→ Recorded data
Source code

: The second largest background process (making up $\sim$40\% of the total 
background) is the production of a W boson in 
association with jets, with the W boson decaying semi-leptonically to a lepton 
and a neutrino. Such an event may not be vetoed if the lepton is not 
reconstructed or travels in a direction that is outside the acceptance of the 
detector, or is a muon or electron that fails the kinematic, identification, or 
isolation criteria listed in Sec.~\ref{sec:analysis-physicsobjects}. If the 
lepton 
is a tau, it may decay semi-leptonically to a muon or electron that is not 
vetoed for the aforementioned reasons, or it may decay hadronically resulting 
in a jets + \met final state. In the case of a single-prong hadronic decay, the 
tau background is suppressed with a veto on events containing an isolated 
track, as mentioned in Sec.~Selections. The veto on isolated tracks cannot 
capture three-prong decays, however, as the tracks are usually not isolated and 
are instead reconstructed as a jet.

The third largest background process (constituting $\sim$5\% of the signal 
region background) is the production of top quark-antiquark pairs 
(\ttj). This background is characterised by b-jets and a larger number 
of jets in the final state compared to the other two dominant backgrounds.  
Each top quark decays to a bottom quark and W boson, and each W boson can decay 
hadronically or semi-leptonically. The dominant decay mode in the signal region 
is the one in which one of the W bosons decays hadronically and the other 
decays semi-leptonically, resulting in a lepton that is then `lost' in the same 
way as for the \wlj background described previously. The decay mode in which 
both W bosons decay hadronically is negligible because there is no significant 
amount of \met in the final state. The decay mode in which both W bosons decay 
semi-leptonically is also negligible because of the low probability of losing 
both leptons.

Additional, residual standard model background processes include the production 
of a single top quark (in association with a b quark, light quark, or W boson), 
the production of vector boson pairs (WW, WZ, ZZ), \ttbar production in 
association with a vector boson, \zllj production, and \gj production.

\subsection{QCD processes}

→ Task to carry out
All entries given above should be transcribed exactly, with none omitted.

→ Written response
Source code

: The second largest background process (making up $\sim$40\% of the total 
background) is the production of a W boson in 
association with jets, with the W boson decaying semi-leptonically to a lepton 
and a neutrino. Such an event may not be vetoed if the lepton is not 
reconstructed or travels in a direction that is outside the acceptance of the 
detector, or is a muon or electron that fails the kinematic, identification, or 
isolation criteria listed in Sec.~\ref{sec:analysis-physicsobjects}. If the 
lepton 
is a tau, it may decay semi-leptonically to a muon or electron that is not 
vetoed for the aforementioned reasons, or it may decay hadronically resulting 
in a jets + \met final state. In the case of a single-prong hadronic decay, the 
tau background is suppressed with a veto on events containing an isolated 
track, as mentioned in Sec.~Selections. The veto on isolated tracks cannot 
capture three-prong decays, however, as the tracks are usually not isolated and 
are instead reconstructed as a jet.

The third largest background process (constituting $\sim$5\% of the signal 
region background) is the production of top quark-antiquark pairs 
(\ttj). This background is characterised by b-jets and a larger number 
of jets in the final state compared to the other two dominant backgrounds.  
Each top quark decays to a bottom quark and W boson, and each W boson can decay 
hadronically or semi-leptonically. The dominant decay mode in the signal region 
is the one in which one of the W bosons decays hadronically and the other 
decays semi-leptonically, resulting in a lepton that is then `lost' in the same 
way as for the \wlj background described previously. The decay mode in which 
both W bosons decay hadronically is negligible because there is no significant 
amount of \met in the final state. The decay mode in which both W bosons decay 
semi-leptonically is also negligible because of the low probability of losing 
both leptons.

Additional, residual standard model background processes include the production 
of a single top quark (in association with a b quark, light quark, or W boson), 
the production of vector boson pairs (WW, WZ, ZZ), \ttbar production in 
association with a vector boson, \zllj production, and \gj production.

\subsection{QCD processes}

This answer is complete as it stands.